“Why, where’s Tom, mother?”
“Some boy called to speak to him, and they are running about the road at Titch-touch-last. The cap looks nice, does it not, Dolly?”
“Oh, very,” assented Dolly. It was one she had netted for her mother; and the border was spread out in the shape of a fan—the fashion then—and trimmed with yellow gauze ribbon.
The voices of the boys were still heard, but at a distance. Dolly went to the door, and looked out.
“Yes, there the two are,” she cried. “What boy is it, mother?”
“I don’t know,” replied Mrs. Grape. “I did not see him, or recognize his voice. Tom called him ‘Bill.’”
She went also to the door as she spoke, and stood by her daughter on the low broad step.
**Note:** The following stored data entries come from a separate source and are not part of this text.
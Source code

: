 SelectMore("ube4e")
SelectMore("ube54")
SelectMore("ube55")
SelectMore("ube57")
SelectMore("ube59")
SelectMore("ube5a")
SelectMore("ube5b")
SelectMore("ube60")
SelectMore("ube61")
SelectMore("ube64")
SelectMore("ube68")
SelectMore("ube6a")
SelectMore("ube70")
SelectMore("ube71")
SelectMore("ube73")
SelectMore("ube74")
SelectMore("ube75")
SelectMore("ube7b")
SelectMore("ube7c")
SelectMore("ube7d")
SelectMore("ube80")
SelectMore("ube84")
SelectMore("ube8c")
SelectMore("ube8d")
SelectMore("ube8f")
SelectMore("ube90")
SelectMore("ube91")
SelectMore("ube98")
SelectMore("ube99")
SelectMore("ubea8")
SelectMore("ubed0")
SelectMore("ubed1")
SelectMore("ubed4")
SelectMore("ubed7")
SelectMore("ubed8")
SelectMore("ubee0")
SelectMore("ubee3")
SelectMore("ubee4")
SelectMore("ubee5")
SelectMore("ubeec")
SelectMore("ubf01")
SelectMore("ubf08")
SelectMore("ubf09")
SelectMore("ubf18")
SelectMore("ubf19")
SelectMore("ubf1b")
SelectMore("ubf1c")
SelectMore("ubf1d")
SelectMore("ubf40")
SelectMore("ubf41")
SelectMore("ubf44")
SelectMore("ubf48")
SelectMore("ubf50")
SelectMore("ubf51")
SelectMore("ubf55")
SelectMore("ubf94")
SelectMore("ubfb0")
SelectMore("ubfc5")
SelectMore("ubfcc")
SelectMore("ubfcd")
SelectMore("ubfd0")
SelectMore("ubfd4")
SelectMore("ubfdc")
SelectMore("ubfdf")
The voices were fainter now, for the lads, in their play, were drawing further off and nearer to the town. Mrs. Grape could see them dodging around each other, now on this side the road, now on that. It was a remarkably light night, the moon, in the cloudless sky, almost dazzlingly bright.
“They’ll make themselves very hot,” she remarked, as she and Dolly withdrew indoors. “What silly things boys are!”
Carrying her cap upstairs, Mrs. Grape then attended to two or three household matters. Half-an-hour had elapsed when she returned to the parlour. Tom had not come in. “How very thoughtless of him!” she cried; “he must know it is his bed-time.”
But neither she nor Dolly felt any uneasiness until the clock struck ten. A shade of it crept over Mrs. Grape then. What could have become of the boy?